Should we leave the union?
A response to educators who are thinking about tearing up their union membership
Anger
Our union leadership has de-escalated our industrial campaign with the cancellation of our stop work actions and a subpar deal appears to be on the horizon.
Members are furious. 6 regions and 41 schools have passed motions condemning this cancellation, re-endorsing our full log of claims, calling for mass meetings and multi-day strikes.
One of our officials said that they de-escalated the campaign simply because they are ‘getting the sense’ that the Department is taking negotiations more seriously. Insane.
The officials are reducing member expectations, saying: ‘we won’t get 35%’, ‘the pay rise for ES won’t be the same as that for teachers’. Some have even said that a reduction in class sizes will exacerbate the teaching shortage—undermining our log of claims!
Members have been arguing back. We’ve pointed out that members democratically produced this log of claims sub-branch by sub-branch and it is not the role of our elected representatives in the AEU to tell us what we can get.
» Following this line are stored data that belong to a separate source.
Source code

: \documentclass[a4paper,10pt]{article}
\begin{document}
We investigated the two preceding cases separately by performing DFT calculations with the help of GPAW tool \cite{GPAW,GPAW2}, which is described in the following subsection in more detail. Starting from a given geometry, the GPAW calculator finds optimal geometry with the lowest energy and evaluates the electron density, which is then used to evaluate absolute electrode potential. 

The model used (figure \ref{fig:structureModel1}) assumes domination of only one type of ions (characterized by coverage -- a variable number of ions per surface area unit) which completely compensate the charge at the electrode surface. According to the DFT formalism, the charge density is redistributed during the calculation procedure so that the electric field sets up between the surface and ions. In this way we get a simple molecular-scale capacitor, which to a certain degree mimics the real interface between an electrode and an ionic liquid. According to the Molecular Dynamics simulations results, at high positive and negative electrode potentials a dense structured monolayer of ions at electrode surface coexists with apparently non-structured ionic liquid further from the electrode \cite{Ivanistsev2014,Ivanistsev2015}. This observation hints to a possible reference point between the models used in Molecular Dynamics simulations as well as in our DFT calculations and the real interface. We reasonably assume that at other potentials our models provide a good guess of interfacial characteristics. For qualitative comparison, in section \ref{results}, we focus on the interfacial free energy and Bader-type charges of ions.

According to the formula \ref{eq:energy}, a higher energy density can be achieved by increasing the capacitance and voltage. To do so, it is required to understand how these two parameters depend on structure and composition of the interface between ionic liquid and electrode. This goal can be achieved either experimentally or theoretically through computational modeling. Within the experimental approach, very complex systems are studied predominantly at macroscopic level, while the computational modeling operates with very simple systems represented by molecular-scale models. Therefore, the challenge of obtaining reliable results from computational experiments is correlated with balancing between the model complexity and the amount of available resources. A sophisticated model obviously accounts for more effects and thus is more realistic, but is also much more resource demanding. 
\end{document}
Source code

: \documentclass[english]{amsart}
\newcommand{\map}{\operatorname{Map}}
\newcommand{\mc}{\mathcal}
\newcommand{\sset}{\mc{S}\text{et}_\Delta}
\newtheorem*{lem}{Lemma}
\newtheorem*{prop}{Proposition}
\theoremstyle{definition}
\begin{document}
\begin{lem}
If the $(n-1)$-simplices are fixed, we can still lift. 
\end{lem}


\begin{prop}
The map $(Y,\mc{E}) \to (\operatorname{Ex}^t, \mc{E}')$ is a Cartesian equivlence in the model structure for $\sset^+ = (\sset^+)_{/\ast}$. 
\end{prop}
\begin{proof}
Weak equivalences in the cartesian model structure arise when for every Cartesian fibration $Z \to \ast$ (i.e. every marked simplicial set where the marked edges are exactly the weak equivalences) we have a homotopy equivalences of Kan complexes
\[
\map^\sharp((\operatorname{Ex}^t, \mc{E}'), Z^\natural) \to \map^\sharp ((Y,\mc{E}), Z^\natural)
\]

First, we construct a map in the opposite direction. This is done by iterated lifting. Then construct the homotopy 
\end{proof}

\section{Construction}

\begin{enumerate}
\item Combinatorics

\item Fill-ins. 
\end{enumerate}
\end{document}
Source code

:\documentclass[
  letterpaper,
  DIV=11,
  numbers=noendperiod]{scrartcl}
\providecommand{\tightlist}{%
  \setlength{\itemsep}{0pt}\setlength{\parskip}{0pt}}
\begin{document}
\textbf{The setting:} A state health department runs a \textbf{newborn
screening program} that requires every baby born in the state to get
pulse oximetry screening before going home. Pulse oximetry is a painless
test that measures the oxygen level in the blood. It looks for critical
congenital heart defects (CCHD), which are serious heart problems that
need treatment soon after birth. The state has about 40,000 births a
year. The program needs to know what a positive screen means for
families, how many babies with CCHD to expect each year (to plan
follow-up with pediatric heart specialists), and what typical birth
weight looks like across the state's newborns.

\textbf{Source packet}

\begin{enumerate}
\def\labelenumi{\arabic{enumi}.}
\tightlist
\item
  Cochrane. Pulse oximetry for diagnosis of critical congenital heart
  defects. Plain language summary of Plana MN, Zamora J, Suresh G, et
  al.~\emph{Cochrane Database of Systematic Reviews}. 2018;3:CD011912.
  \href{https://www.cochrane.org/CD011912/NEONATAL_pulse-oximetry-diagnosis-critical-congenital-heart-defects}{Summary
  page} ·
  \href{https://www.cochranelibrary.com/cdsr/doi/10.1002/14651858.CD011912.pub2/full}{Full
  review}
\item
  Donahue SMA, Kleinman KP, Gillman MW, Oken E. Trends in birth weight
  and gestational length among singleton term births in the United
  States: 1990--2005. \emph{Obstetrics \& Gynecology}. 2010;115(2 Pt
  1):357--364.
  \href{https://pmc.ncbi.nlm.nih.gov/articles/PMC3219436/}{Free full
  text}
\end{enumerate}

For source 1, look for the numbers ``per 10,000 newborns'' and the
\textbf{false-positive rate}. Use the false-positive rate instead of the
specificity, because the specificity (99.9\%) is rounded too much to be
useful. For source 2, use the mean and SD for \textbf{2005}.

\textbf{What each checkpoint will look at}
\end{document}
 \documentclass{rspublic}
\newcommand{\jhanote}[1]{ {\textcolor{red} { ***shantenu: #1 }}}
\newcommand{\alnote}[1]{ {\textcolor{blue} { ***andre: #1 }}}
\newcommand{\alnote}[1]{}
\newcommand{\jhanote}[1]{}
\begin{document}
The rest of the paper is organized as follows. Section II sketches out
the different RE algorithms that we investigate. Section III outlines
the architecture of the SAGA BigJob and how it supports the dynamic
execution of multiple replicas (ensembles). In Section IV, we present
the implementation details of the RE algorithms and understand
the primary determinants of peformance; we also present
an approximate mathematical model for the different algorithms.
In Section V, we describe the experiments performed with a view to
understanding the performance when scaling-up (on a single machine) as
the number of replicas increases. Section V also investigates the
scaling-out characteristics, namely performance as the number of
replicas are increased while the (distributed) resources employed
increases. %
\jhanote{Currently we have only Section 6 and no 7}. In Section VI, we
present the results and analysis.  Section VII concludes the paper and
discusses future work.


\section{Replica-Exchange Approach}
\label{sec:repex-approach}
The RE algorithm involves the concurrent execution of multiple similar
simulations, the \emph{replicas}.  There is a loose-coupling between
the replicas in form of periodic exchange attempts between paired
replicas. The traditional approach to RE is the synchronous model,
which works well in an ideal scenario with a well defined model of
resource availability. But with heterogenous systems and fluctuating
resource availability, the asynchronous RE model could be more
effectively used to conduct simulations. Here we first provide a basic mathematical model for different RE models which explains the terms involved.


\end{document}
Not to mention that if we don’t fix conditions in schools, through smaller classes, teachers are going to continue to get burnt out and leave the profession in droves.
But other educators have thrown up their hands and walked away from the process saying: “if we don’t get 35% and significant improvements to conditions, I’m leaving the union.”
Is this the right move?
Who is ‘the union’?
On its surface, ripping up our union membership can seem like a bold act. If the union can’t get us a good deal, then what are we paying dues for? See ya!
But what is ‘the union’? Who is ‘the union’?
Is the union the officials who sit at the bargaining table? Or the paid organisers who come and visit our schools? Or the members’ help desk?
Or is it our colleagues in our school and across the state?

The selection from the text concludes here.